Turrão disse para si mesmo: - Que seja prefiro viver sozinho com meu escotismo
que ter alguém ao meu lado que não sabe me fazer feliz.
O tempo passou um dois três
trinta anos sem ela. Envelheceu. Não era fácil viver sozinho. Achou que ia
acostumar e a cada dia, a cada ano mais sofria com a sua falta. Dona Norma
cozinhava e lavava para ele. Podia pagar apesar de que cada dia o dinheiro
rareava no seu consultório. Ninguem queria um médico que não tinha horário para
atendê-los.
Foi Tomázio Chefe Sênior quem contou
que a viu em Arara Vermelha uma cidade do outro lado do mundo onde morava.

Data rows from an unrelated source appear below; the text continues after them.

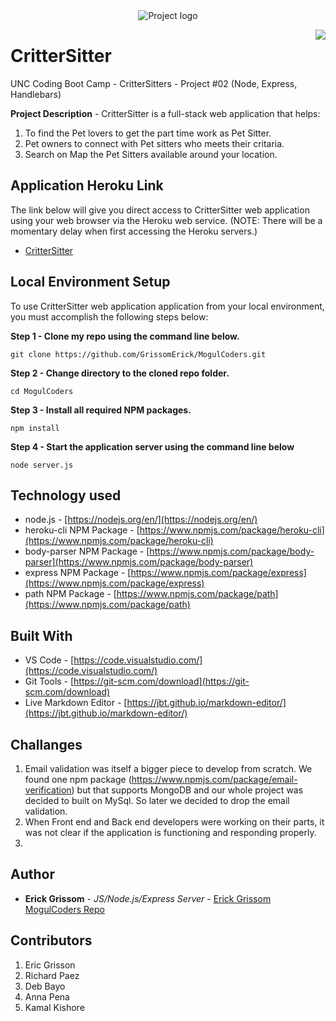 <div align="center">
<img src="https://github.com/GrissomErick/MogulCoders/blob/master/images/crittersitter.png?raw=true" alt="Project logo"></img>
</div>

<img src="https://github.com/GrissomErick/MogulCoders/blob/master/images/mogulcoders.png?raw=true" align="right"></img>

# CritterSitter
UNC Coding Boot Camp - CritterSitters - Project #02 (Node, Express, Handlebars)
 <p></p>
 
**Project Description** - CritterSitter is a full-stack web application that helps:
1. To find the Pet lovers to get the part time work as Pet Sitter.
2. Pet owners to connect with Pet sitters who meets their critaria.
3. Search on Map the Pet Sitters available around your location.

## Application Heroku Link
The link below will give you direct access to CritterSitter web application using your web browser via the Heroku web service. (NOTE: There will be a momentary delay when first accessing the Heroku servers.)

<!-- Heroku References: https://evening-ridge-94356.herokuapp.com/ | https://git.heroku.com/evening-ridge-94356.git -->
* [CritterSitter](http://www.google.com/)

## Local Environment Setup
To use CritterSitter web application application from your local environment, you must accomplish the following steps below:

**Step 1 - Clone my repo using the command line below.**
```
git clone https://github.com/GrissomErick/MogulCoders.git
```
**Step 2 - Change directory to the cloned repo folder.**
```
cd MogulCoders
```
**Step 3 - Install all required NPM packages.**
```
npm install
```
**Step 4 - Start the application server using the command line below**
```
node server.js
```

## Technology used
- node.js - [https://nodejs.org/en/](https://nodejs.org/en/)
- heroku-cli NPM Package - [https://www.npmjs.com/package/heroku-cli](https://www.npmjs.com/package/heroku-cli)
- body-parser NPM Package - [https://www.npmjs.com/package/body-parser](https://www.npmjs.com/package/body-parser)
- express NPM Package - [https://www.npmjs.com/package/express](https://www.npmjs.com/package/express)
- path NPM Package - [https://www.npmjs.com/package/path](https://www.npmjs.com/package/path)

<!--
- node.js - [https://nodejs.org/en/](https://nodejs.org/en/)
- mysql NPM Package - [https://www.npmjs.com/package/mysql](https://www.npmjs.com/package/mysql)
- inquirer NPM Package - [https://www.npmjs.com/package/inquirer](https://www.npmjs.com/package/inquirer)
- cli-table NPM Package - [https://www.npmjs.com/package/cli-table](https://www.npmjs.com/package/cli-table)
- heroku-cli NPM Package - [https://www.npmjs.com/package/heroku-cli](https://www.npmjs.com/package/heroku-cli)
- express NPM Package - [https://www.npmjs.com/package/express](https://www.npmjs.com/package/express)
- path - [https://www.npmjs.com/package/path](https://www.npmjs.com/package/path)
- body-parser NPM Package - [https://www.npmjs.com/package/body-parser](https://www.npmjs.com/package/body-parser)
-->

## Built With

* VS Code - [https://code.visualstudio.com/](https://code.visualstudio.com/)
* Git Tools - [https://git-scm.com/download](https://git-scm.com/download)
* Live Markdown Editor - [https://jbt.github.io/markdown-editor/](https://jbt.github.io/markdown-editor/)

## Challanges
1. Email validation was itself a bigger piece to develop from scratch.  We found one npm package (https://www.npmjs.com/package/email-verification) but that supports MongoDB and our whole project was decided to built on MySql.  So later we decided to drop the email validation.
2. When Front end and Back end developers were working on their parts, it was not clear if the application is functioning and responding properly.
3. 

## Author

* **Erick Grissom** - *JS/Node.js/Express Server* - [Erick Grissom MogulCoders Repo](https://github.com/GrissomErick/MogulCoders)

## Contributors
1. Eric Grisson
2. Richard Paez
3. Deb Bayo
4. Anna Pena
5. Kamal Kishore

Matutou uma semana e sua lembrança não saia de sua memória. Pediu demissão ao
Grupo Escoteiro e partiu atrás dela. Todos estranharam, pois era como se o
grupo fosse dele e sempre levou sozinho sem assistentes. Nunca dividiu
responsabilidades. Aceitava sugestões, mas a dele prevalecia no final. Muitos
que entraram no grupo saiam em pouco tempo.

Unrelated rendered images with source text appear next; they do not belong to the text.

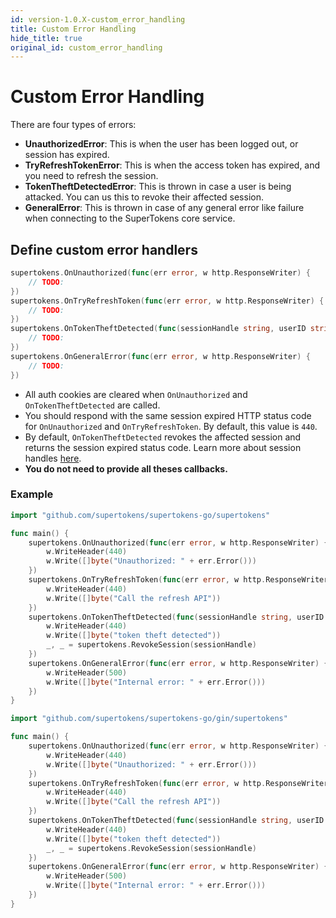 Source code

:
 ```yaml
---
id: version-1.0.X-custom_error_handling
title: Custom Error Handling
hide_title: true
original_id: custom_error_handling
---
```


# Custom Error Handling

There are four types of errors:
- **UnauthorizedError**: This is when the user has been logged out, or session has expired.
- **TryRefreshTokenError**: This is when the access token has expired, and you need to refresh the session.
- **TokenTheftDetectedError**: This is thrown in case a user is being attacked. You can us this to revoke their affected session.
- **GeneralError**: This is thrown in case of any general error like failure when connecting to the SuperTokens core service.

## Define custom error handlers
```go
supertokens.OnUnauthorized(func(err error, w http.ResponseWriter) {
    // TODO:
})
supertokens.OnTryRefreshToken(func(err error, w http.ResponseWriter) {
    // TODO:
})
supertokens.OnTokenTheftDetected(func(sessionHandle string, userID string, w http.ResponseWriter) {
    // TODO:
})
supertokens.OnGeneralError(func(err error, w http.ResponseWriter) {
    // TODO:
})
```

- All auth cookies are cleared when `OnUnauthorized` and `OnTokenTheftDetected` are called.
- You should respond with the same session expired HTTP status code for `OnUnauthorized` and `OnTryRefreshToken`. By default, this value is `440`.
- By default, `OnTokenTheftDetected` revokes the affected session and returns the session expired status code. Learn more about session handles [here](./session-handle).
- **You do not need to provide all theses callbacks.**

<div class="divider"></div> 

### Example

<!--DOCUSAURUS_CODE_TABS-->
<!--Mux or net/http-->
```go
import "github.com/supertokens/supertokens-go/supertokens"

func main() {
    supertokens.OnUnauthorized(func(err error, w http.ResponseWriter) {
        w.WriteHeader(440)
        w.Write([]byte("Unauthorized: " + err.Error()))
    })
    supertokens.OnTryRefreshToken(func(err error, w http.ResponseWriter) {
        w.WriteHeader(440)
        w.Write([]byte("Call the refresh API"))
    })
    supertokens.OnTokenTheftDetected(func(sessionHandle string, userID string, w http.ResponseWriter) {
        w.WriteHeader(440)
	    w.Write([]byte("token theft detected"))
	    _, _ = supertokens.RevokeSession(sessionHandle)
    })
    supertokens.OnGeneralError(func(err error, w http.ResponseWriter) {
        w.WriteHeader(500)
	    w.Write([]byte("Internal error: " + err.Error()))
    })
}
```
<!--Gin-->
```go
import "github.com/supertokens/supertokens-go/gin/supertokens"

func main() {
    supertokens.OnUnauthorized(func(err error, w http.ResponseWriter) {
        w.WriteHeader(440)
        w.Write([]byte("Unauthorized: " + err.Error()))
    })
    supertokens.OnTryRefreshToken(func(err error, w http.ResponseWriter) {
        w.WriteHeader(440)
        w.Write([]byte("Call the refresh API"))
    })
    supertokens.OnTokenTheftDetected(func(sessionHandle string, userID string, w http.ResponseWriter) {
        w.WriteHeader(440)
	    w.Write([]byte("token theft detected"))
	    _, _ = supertokens.RevokeSession(sessionHandle)
    })
    supertokens.OnGeneralError(func(err error, w http.ResponseWriter) {
        w.WriteHeader(500)
	    w.Write([]byte("Internal error: " + err.Error()))
    })
}
```
<!--END_DOCUSAURUS_CODE_TABS-->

Como em todo Grupo Escoteiro
ele tinha aqueles mais fieis que nunca o abandonaram. – Elejam um novo líder
para vocês! – Eleger? Eles não fazia ideia de como seria. Mais de 65 anos com
ele na frente de tudo. Quando partiu poucos foram despedir na rodoviária. – Não
volto mais, disse. Em Arara Vermelha ficou seis dias procurando e no dia 24 de
dezembro soube que ela estava internada em uma casa de repouso na saída da
cidade. Encontrou. Ela sorriu. Seus olhos encheram-se de lágrimas. A mulher da
minha vida e eu não soube valorizar.
Ajoelhou-se aos seus pés e
chorando pediu perdão. Reconciliaram. Ela tinha perdido a visão e uma das
pernas devido à tuberculose avançada. Ele doou boa parte do que tinha para a
Instituição que a acolheu. Viveu com ela até o último dos seus dias. Soube que
Noel fora para os Estados Unidos e se tornara um cirurgião famoso. Dizem que
tentou encontrá-la e não conseguiu.
No dia 24 de dezembro dois
anos depois, foram encontrados mortos no quarto que moravam. Ambos sorriam e
estavam abraçados como dois amantes apaixonados. Antes de sua morte mandou
construir um Mausoléu simples onde mandou plantar muitas rosas e crisântemos,
pois eram as flores preferidas dela. – Uma placa de bronze dizia: - Ela o
perdoou. Agora vivem felizes para sempre no céu!
Nota - Apenas uma história de vidas em comum
muito parecida com muitos que fazem o mesmo. Escotismo é vida, mas família é
tudo. Sem ela não pode e nem temos condições de pensar em uma filosofia
escoteira. Cada um escolhe o seu caminho e todos nós um dia prestaremos contas
dos nossos erros e acertos. Boa leitura.